Oh sure, he'd had a few grouchy moments over the last couple of years as his energy diminished. But now those moments just seem like isolated stitches in the broad colorful fabric of who he was. This is my favorite line excerpted from his obituary, which was written by my husband: "He loved singing, a good meal, was known to bake bread, and had a wonderful sense of humor." Yeah, the man even liked baking bread. He greatly appreciated well prepared food, loved watching cooking shows, and he read cookbooks. How many fathers-in-law do those things?
And the guy did love to sing. Last Saturday evening, from his hospice bed, he gifted us in a quavering voice with the melody from a couple of old tunes. When asked about his favorite music, he exclaimed over the obvious pre-eminence of Frank Sinatra. What wasn't to love about a man like that? J.R.R. Tolkien said, "If more of us valued food and cheer and song above hoarded gold, it would be a merrier world." Well, the world will be a little less merry now without Grandpa Joe in it and, somehow, we'll have to pick up the slack.
When I made this loaf of fresh bread the other day, I was thinking of him. I believe he would have liked it.
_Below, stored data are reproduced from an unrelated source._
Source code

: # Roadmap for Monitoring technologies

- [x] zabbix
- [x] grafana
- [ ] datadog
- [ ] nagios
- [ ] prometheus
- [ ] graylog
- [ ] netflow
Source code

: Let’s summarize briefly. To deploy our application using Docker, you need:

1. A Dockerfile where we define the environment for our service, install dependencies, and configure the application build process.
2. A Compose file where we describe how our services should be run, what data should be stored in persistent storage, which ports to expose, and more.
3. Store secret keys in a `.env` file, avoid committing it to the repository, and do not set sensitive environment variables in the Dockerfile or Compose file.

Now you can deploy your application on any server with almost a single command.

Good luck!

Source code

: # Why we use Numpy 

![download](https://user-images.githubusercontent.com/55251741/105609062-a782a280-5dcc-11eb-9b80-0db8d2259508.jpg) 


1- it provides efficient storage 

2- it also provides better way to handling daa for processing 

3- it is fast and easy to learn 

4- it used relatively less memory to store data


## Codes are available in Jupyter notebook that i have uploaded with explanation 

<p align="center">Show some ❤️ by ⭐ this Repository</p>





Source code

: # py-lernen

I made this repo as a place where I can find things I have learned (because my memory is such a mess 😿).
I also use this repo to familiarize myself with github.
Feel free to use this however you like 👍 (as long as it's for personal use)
Love you, Grandpa Joe. See you again someday.
About this recipe . . .
Besides honey and oats, this yeast bread also includes whole wheat- and white flour. It's a dense, moist loaf with a slight and pleasant sweetness. Very easy to make, and probably very difficult to screw up, this a good uncomplicated recipe from the excellent book, King Arthur Flour Whole Grain Baking. I've made at least half a dozen items from this book with fine results each time.
The only change I made to the recipe was to omit nuts from the dough, and I reworded the instructions, throwing in my own two cents here and there. I hope you like this hearty loaf of bread. It's tasty toasted and buttered, but also awfully good untoasted and topped with a little peanut butter. Really satisfying.
Honey Oat Sandwich Bread
(For a printable version of this recipe, click here!)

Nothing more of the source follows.